◆ **Task statement**
Nothing outside the range is wanted. Repeat exactly the lines below from the one with "Otro potencial problema" through the one with "no es simepre".

Collected data
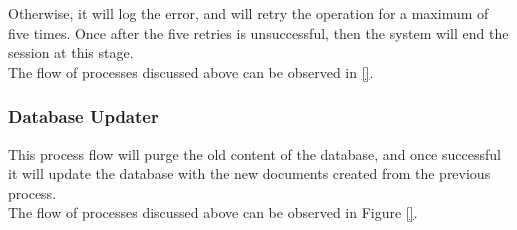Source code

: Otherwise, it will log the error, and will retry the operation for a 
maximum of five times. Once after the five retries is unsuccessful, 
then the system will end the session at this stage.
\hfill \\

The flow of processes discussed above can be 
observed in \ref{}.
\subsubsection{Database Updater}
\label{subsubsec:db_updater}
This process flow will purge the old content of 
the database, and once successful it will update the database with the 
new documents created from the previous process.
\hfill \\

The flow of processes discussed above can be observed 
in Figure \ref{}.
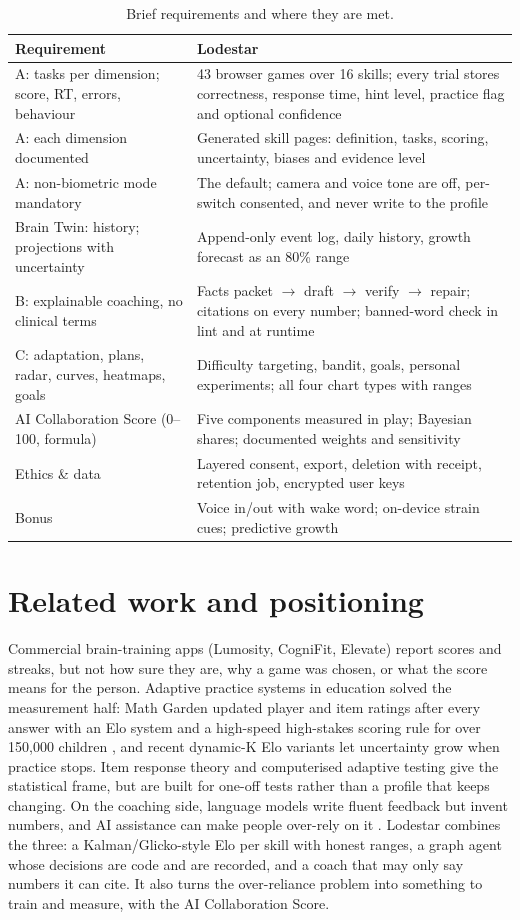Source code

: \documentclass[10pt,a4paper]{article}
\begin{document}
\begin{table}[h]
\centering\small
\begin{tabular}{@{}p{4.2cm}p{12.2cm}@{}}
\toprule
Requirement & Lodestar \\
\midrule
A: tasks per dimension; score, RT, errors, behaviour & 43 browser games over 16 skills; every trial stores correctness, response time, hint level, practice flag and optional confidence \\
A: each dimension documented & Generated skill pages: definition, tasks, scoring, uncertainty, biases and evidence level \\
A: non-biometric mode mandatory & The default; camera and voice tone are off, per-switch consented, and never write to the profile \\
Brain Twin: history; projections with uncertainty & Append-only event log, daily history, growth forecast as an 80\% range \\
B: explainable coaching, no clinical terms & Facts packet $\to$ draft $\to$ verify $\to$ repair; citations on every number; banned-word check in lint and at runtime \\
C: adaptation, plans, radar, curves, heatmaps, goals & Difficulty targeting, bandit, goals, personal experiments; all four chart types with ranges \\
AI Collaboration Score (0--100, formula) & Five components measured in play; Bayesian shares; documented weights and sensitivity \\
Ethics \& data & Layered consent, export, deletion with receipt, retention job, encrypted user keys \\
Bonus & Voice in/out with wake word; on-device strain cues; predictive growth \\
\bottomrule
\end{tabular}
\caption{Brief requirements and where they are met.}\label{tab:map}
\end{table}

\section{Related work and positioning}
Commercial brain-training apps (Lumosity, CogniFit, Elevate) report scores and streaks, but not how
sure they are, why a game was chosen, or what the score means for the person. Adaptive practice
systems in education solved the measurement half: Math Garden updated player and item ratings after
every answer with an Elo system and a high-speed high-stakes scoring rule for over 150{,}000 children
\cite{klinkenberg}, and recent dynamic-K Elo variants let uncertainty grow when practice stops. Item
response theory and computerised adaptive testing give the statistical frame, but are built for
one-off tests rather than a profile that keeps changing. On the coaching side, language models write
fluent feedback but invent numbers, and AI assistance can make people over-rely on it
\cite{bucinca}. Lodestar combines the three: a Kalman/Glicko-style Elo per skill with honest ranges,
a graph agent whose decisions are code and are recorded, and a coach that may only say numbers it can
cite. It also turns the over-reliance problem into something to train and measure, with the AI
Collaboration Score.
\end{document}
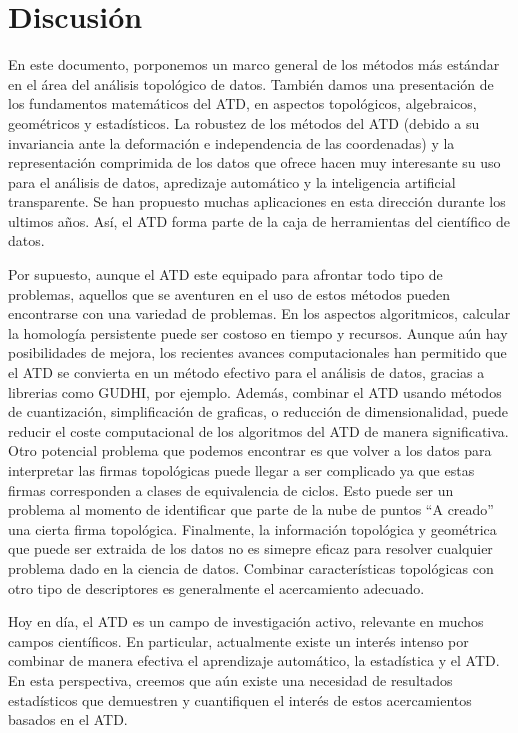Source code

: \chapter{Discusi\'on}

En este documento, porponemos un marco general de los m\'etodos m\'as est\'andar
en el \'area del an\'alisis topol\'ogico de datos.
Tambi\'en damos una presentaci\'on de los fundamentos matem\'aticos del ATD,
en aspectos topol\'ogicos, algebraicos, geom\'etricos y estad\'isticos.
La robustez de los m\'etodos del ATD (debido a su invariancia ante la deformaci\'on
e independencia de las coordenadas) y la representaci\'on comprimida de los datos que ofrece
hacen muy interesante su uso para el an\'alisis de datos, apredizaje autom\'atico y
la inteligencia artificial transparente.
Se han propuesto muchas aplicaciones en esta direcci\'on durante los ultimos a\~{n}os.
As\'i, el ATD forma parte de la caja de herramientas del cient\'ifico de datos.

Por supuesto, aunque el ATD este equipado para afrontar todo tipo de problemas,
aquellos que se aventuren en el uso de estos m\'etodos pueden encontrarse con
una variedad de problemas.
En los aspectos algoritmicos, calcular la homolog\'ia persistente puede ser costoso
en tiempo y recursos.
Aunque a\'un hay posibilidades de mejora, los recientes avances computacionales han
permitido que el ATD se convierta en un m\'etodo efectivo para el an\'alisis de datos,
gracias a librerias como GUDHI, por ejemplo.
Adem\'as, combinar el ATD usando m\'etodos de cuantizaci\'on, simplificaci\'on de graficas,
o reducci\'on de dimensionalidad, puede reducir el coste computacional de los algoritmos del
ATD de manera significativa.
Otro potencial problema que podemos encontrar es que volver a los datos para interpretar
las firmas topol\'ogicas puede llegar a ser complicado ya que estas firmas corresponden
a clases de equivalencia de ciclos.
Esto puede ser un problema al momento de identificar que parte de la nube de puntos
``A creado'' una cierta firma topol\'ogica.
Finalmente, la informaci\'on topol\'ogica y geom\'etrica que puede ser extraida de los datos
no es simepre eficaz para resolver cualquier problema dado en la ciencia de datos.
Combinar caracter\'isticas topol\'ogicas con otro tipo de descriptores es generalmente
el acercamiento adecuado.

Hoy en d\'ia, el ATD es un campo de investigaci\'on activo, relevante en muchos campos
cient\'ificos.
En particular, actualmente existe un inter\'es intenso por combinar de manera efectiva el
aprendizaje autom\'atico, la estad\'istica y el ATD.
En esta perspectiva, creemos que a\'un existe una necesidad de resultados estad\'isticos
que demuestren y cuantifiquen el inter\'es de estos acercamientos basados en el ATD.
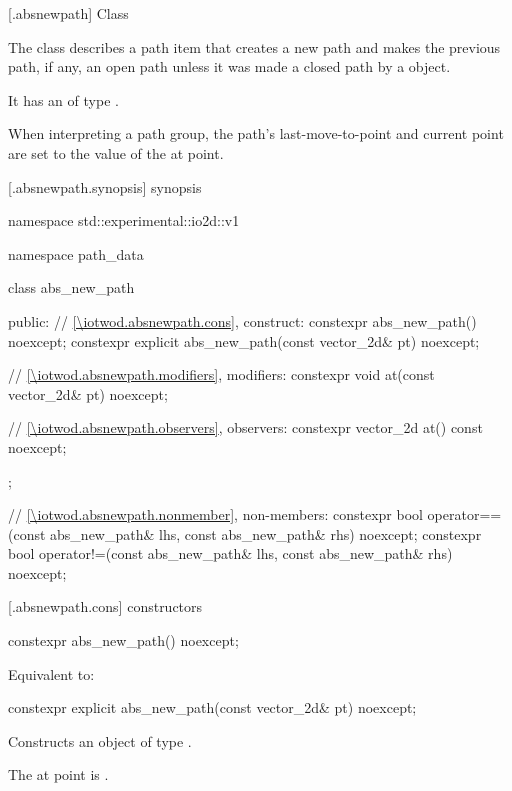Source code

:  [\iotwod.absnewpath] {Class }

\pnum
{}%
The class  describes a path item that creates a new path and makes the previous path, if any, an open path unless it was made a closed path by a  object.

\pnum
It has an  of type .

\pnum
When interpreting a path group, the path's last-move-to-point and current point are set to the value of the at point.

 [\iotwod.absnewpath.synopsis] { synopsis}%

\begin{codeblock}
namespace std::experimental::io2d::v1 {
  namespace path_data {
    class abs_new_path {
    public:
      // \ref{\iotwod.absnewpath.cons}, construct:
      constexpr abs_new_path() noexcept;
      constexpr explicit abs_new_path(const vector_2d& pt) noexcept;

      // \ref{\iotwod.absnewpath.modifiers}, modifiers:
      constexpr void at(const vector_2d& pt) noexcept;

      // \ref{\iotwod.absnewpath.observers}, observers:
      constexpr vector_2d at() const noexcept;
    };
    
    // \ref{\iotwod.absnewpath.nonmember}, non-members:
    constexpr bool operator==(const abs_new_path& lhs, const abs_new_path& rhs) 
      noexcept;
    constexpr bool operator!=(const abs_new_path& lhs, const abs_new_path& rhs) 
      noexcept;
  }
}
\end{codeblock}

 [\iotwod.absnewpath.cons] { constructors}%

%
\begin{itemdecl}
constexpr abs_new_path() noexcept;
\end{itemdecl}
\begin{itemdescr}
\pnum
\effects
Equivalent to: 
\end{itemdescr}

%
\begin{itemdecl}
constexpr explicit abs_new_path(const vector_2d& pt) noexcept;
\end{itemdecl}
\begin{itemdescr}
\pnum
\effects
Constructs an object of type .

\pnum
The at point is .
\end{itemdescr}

---

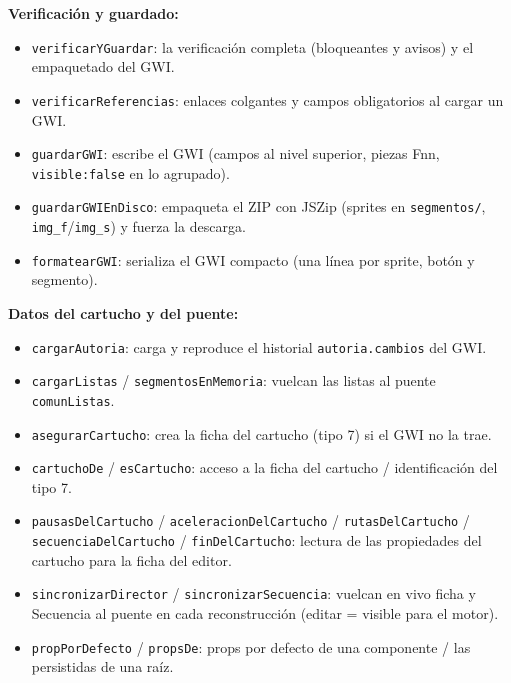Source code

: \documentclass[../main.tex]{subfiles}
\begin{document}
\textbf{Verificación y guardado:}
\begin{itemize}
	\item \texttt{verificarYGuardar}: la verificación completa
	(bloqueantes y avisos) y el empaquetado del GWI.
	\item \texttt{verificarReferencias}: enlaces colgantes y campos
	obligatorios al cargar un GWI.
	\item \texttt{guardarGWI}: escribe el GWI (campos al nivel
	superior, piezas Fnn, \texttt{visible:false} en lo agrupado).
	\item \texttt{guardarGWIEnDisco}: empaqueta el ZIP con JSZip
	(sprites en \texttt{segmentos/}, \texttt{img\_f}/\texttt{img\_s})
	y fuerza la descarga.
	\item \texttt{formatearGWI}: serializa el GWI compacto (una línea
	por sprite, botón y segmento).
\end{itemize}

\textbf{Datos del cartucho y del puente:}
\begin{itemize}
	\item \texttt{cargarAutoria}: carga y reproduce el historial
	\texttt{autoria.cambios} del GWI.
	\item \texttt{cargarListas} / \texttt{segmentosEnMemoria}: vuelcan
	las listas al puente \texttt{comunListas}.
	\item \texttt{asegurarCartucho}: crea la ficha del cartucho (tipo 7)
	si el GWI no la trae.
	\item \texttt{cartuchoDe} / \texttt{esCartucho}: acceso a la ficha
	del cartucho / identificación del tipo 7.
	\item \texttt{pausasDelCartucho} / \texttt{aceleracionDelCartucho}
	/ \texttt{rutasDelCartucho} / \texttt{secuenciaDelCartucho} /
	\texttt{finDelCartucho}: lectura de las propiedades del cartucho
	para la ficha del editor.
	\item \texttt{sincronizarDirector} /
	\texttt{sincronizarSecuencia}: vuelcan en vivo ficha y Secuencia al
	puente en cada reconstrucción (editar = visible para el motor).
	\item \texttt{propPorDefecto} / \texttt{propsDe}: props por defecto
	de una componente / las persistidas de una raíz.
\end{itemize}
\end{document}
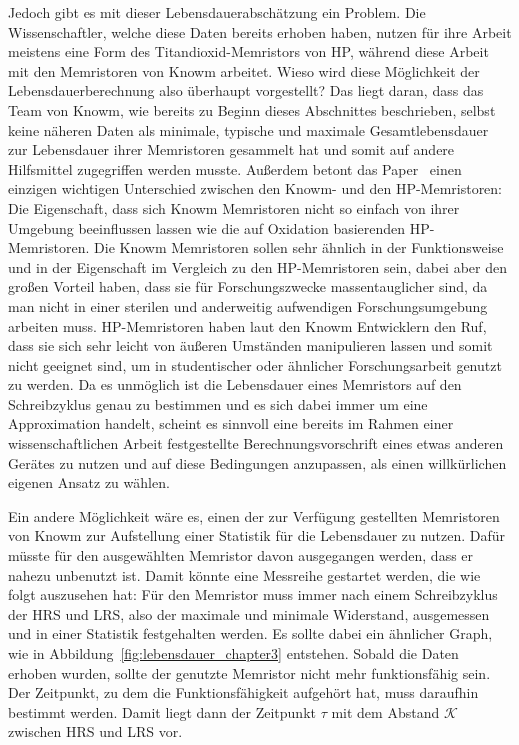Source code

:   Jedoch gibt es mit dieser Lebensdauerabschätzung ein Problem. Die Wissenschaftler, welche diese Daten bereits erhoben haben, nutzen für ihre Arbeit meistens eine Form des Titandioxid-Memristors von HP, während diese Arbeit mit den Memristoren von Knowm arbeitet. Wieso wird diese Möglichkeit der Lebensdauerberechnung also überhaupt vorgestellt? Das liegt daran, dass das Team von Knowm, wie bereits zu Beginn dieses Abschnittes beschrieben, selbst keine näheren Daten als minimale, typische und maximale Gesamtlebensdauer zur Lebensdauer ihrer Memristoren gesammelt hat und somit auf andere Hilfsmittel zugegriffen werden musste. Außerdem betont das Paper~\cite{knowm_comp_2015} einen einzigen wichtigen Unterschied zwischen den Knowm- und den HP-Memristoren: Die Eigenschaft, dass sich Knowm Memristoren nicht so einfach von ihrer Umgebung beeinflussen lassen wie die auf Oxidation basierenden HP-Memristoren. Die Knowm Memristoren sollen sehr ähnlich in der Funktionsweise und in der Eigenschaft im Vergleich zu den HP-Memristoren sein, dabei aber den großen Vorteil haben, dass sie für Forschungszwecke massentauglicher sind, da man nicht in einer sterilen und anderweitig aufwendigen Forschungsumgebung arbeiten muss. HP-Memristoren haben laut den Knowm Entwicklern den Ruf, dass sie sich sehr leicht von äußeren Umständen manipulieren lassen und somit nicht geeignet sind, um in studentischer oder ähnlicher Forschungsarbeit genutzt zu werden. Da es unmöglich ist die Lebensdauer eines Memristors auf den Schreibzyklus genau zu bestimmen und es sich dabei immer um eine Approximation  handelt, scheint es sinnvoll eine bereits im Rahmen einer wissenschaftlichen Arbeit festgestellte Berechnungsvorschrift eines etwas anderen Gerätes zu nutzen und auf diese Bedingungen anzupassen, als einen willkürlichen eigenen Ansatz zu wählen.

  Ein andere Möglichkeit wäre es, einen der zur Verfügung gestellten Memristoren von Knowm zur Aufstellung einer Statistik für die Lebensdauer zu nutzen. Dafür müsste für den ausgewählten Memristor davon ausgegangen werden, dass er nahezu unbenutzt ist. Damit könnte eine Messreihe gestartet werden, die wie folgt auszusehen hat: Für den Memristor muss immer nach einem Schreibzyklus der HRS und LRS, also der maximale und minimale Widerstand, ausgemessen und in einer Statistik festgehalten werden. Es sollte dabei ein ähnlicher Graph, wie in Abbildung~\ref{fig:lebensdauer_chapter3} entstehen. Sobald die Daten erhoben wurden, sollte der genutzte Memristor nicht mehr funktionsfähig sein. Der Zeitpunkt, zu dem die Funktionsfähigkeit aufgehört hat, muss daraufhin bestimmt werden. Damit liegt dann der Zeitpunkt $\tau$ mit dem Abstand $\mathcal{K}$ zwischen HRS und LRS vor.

◆ **Written response**
Otro potencial problema que podemos encontrar es que volver a los datos para interpretar
las firmas topol\'ogicas puede llegar a ser complicado ya que estas firmas corresponden
a clases de equivalencia de ciclos.
Esto puede ser un problema al momento de identificar que parte de la nube de puntos
``A creado'' una cierta firma topol\'ogica.
Finalmente, la informaci\'on topol\'ogica y geom\'etrica que puede ser extraida de los datos
no es simepre eficaz para resolver cualquier problema dado en la ciencia de datos.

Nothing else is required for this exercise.